I recently tried out this yeast - I mashed high with MO and Wheat and it flatlined at 1.000 after a couple weeks! Has anyone else had any experience with the strain?

https://www.homebrewersassociation.org/forum/index.php?topic=20401.0

As it is currently being addressed.

Yes, take a look at that link.  Apparent attenuation of 95-100% is not uncommon with this yeast strain.  However it has the uncanny ability of being able to attenuate that low without tasting that low.  Still tastes like it’s an 1.007-1.008 beer, or I guess what I should say is, there’s still a little body left and it doesn’t feel watery in the mouth.

I recently used Bell Saison yeast for a batch of Shipwreck Saison and i was super surprised how attenuated it was.  I started at 17 brix and moved down to 4 brix.  I used a hydrometer for the final gravity and it was very close to 1.000.  I couldn’t tell with the foam around the hydrometer in the tube.  Tastes like a sweet saison but a little boozy on the nose.  I think a few weeks in the keg mellow it out a bit but still very tasty.  This yeast packs a punch!

It almost ferments a bit too much for me, even for saisons. But I do agree that it does tend to leave more body than the hydrometer may reveal.

Definitely no extra sugar or low mash temps need be employed to get this strain to dry out in a reasonable amount of time. Still like WY 3724 way better…

Would using malt extract that isn’t as fermentable keep the F G up closer to 1.010 with this yeast?

Probably would help a bit, but I still doubt it would only attenuate to 1.010.

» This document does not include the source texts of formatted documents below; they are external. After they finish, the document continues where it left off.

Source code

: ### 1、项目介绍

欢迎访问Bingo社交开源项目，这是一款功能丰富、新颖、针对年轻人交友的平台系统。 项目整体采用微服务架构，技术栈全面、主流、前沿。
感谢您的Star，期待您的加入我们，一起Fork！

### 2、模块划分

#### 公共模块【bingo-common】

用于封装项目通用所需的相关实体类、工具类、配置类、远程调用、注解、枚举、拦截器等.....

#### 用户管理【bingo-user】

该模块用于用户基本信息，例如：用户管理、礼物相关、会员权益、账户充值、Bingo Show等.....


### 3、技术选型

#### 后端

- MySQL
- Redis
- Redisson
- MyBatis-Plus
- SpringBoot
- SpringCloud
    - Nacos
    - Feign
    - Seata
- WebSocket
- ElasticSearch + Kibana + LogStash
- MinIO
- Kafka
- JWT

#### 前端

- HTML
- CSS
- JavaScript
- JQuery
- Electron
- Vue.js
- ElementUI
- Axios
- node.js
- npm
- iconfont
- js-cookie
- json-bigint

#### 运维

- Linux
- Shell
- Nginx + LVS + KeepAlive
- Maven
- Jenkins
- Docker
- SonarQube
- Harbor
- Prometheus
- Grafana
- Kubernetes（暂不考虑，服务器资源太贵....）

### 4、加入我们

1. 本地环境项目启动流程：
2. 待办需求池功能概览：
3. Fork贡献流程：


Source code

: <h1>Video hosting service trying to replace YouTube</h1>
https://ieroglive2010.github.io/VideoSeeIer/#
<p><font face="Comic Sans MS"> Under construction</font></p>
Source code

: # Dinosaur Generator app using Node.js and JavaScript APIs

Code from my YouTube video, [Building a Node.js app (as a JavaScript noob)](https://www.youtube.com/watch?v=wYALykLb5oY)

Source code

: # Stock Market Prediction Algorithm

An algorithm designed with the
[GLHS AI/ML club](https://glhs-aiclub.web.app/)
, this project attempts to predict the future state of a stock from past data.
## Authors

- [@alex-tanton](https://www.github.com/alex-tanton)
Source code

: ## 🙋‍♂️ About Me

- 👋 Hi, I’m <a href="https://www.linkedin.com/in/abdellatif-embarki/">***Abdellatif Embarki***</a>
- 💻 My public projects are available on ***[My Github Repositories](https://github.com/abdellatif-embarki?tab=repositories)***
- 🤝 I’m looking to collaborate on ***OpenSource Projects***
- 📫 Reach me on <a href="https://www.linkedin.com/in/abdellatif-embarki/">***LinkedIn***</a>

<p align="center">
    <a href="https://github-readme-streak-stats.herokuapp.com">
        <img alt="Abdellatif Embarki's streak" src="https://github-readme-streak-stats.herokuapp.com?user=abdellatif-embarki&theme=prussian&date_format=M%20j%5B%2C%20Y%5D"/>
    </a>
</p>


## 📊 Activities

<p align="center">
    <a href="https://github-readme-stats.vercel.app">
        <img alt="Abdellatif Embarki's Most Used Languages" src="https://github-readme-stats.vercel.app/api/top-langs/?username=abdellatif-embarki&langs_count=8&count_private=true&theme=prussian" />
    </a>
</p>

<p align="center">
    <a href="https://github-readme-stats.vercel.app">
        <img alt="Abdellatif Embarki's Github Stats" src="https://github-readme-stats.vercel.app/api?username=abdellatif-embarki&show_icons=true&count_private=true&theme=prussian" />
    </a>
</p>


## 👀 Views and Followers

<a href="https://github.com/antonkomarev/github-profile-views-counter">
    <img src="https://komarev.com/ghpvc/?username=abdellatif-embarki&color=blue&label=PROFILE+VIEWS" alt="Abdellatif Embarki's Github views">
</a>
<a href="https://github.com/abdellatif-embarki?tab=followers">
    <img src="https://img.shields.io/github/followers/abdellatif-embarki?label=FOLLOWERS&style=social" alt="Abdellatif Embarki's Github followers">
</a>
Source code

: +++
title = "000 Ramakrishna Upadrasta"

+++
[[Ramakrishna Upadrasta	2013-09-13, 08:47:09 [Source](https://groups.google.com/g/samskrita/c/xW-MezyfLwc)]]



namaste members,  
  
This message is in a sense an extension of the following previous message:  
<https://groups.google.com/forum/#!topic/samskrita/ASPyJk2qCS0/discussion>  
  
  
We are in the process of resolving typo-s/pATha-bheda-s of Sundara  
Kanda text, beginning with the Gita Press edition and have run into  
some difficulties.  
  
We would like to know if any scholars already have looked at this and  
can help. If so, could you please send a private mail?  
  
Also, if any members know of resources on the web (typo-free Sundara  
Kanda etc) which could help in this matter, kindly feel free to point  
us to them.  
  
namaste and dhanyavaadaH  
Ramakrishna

Yeah, that yeast is a beast all right.  When you think it’s done, it ain’t.  I started a saison at 64F.  After two days brought it up to 74F.  After a week it was at 1.005 and I thought it must be finished.  Nope!  It chugged along for another week and ended at 1.001.  Still has some body and mouth feel.  No pepper notes but nice lemony flavor (probably the Cascade hops?) and an interesting hint of anise.  I might go 80sF next batch.

YEP!!
Made a Belgian Trippel with this one.
It went from1.078 to 1.004.
Stayed there for a while. Six months later I had 2 blow up.
Very delicious beer. Very “Belgianesc” flavor. Called it Area-51.
Guess that was appropriate.
Learned my lesson with this yeast.
Gonna use it to make a hoppy XX-Saison and put it into the HEAT of the garage to ferment.